My upper torso is suspended in space beyond the eaves, as I work at untangling a web of wire and lights. The toes of my winter boots are dug into the icy, shingled slope. My fingers, numb from the cold, fumble with the bulbs. Far below me, I see the white ground and am fully aware that the mild weather has left very little snow to break my inevitable fall.
Below, I also see my wife staring upward, and I am touched that she is there to catch me. Then, I realize she is pointing and shouting instructions as if my exercise is a simple matter, akin to the rearranging of the living room furniture. “You have two yellows together,” she seems to be shouting, but her words blow off in the biting wind. My three daughters stand at my wife’s side, echoing her commands and offering their own helpful suggestions.
The ladies are not the only helpers I have had on this day. As I stretched out the strings of lights on the front porch, my young husky pup decided it was he who was to be decorated. Wrapping himself in a cloak of many colours, he scurried about the yard, slightly out of reach, proud of his newly invented game.
Now, I have made it sound like I don’t enjoy this pre‑holiday ritual. The truth is, none of the trials and tribulations of the exercise can take away from the end result — when the lights are up and you stand at the ready with audience gathered. You stick the plug into the socket. Your place lights up and the kids ooh and ah, then bring to your attention the many lights that blink, flash, pop and fade to black. It’s back up to the roof.
Though one could argue that the intrinsic beauty of cottage country can be masked when the sun goes down, as it does quite early through December, the lights of Christmas tend to rectify this. Driving home in the evening, along the back roads and lakeside drives, one marvels at the colourful strings of lights that trace out the rooflines of homes and cottages, frame windows and decks, wrap hedgerows and trees, and illuminate outdoor skating rinks. As a starry night in this region seems all the more brilliant because of the lack of big city lights, so too do the Christmas lights seem all the more acute. The lighting adds beauty and brilliance to cottage country. Twinkling stars and carefully laid out nativity scenes remind of us of Christmas’s greatest story.
Traditions — they are a big part of the magic of the season, and bring back a powerful nostalgia for the family Christmas celebrations of our youth. I know we sometimes get cynical about the commercialism. At times, we get overwhelmed by the shopping. We panic because the whole family is coming and we want things to be perfect.
An escape to cottage country for Christmas is a great way to reconnect with holiday traditions and memories. Life at the cottage encourages fun in the snowy outdoors: sleigh rides and snowmobiles, skiing and tobogganing, and then sitting around a bonfire with a mug of hot chocolate. We clear skating rinks on the ponds and bays, and enjoy an energetic shinny match. A snowman is built and stands guard.
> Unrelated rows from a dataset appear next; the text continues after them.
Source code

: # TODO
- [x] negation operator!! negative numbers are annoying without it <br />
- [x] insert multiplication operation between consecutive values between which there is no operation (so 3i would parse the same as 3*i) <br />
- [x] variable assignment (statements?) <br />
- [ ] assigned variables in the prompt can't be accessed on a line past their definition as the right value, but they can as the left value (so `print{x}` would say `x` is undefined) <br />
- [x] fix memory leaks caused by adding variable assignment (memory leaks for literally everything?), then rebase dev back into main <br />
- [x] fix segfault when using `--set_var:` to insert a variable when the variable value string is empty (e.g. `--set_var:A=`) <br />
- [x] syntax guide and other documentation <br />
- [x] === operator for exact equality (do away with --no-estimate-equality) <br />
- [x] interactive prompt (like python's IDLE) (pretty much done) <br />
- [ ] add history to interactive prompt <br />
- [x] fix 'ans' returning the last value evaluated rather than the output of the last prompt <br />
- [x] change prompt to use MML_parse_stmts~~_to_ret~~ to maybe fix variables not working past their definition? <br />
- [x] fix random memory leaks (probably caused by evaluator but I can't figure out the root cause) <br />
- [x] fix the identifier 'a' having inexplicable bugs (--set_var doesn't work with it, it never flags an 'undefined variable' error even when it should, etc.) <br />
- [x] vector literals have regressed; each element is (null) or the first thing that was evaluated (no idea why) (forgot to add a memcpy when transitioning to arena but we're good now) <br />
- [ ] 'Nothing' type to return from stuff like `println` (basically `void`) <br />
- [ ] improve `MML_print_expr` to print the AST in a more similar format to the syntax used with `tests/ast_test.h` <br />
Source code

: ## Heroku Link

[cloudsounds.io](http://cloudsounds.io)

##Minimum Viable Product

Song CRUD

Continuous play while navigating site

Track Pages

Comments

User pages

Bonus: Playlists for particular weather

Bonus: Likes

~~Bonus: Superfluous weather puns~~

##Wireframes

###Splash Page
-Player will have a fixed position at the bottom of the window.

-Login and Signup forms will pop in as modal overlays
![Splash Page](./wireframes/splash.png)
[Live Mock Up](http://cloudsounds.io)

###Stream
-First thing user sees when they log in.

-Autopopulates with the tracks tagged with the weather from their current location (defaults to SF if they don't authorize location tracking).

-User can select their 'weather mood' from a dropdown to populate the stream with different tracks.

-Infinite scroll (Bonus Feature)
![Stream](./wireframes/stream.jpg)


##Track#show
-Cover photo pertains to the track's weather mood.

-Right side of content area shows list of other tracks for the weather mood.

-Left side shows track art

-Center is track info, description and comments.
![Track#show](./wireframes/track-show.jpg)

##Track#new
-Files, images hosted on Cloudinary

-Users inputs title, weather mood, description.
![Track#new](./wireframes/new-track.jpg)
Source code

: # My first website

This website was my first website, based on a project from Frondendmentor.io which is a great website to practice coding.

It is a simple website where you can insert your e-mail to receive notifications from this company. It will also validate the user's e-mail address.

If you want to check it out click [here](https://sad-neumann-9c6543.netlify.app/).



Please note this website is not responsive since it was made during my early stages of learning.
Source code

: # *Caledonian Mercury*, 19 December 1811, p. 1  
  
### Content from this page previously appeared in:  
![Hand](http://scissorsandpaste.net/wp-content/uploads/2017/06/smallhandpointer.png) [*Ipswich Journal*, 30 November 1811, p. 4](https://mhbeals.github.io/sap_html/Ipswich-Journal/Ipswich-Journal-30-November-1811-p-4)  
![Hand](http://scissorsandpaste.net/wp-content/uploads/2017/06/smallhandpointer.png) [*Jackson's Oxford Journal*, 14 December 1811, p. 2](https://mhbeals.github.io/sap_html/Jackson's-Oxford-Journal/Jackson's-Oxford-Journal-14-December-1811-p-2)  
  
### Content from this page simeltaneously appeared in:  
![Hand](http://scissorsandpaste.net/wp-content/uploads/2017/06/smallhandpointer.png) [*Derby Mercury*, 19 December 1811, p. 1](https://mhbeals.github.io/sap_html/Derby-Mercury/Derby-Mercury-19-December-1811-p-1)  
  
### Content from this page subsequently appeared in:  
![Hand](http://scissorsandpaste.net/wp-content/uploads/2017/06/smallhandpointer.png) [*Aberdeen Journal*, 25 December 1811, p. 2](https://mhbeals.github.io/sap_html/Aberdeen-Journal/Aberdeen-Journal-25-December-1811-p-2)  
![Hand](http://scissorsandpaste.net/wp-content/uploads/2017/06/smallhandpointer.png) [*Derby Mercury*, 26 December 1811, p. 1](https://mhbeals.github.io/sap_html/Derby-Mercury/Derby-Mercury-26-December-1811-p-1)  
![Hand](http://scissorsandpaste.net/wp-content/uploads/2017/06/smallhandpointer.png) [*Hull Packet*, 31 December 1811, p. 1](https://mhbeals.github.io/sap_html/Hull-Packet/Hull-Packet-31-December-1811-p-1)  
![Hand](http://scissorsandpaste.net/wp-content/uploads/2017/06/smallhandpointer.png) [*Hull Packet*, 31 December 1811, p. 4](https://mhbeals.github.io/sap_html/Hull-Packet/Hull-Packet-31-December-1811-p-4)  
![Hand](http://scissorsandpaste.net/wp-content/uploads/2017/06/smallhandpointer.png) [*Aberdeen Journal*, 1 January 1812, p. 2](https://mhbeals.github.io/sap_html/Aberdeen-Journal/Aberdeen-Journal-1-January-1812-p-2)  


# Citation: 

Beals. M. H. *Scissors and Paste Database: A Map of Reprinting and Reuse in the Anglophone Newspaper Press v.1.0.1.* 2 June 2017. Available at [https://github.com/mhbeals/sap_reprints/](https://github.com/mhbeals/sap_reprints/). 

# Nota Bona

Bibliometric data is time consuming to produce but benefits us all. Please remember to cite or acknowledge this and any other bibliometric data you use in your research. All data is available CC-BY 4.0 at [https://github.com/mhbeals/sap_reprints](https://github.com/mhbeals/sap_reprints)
The distant sound of church bells and carolling is heard.
Inside, the cottage is warm and cosy, a fire burns in the hearth and stockings are hung from the mantel. There is the scent of pine from a Christmas tree and fresh garland. A drink and some goodies are set out for Santa, and I assure the younger children that he will make it down the chimney just fine, in spite of the flame. There is the anticipation of Christmas morning, followed by the smell of the turkey, and a feast. There are mince pies, homemade fruitcake and Christmas pudding. Best of all, there are family and friends.
Christmas in Muskoka — it’s Christmas card perfect.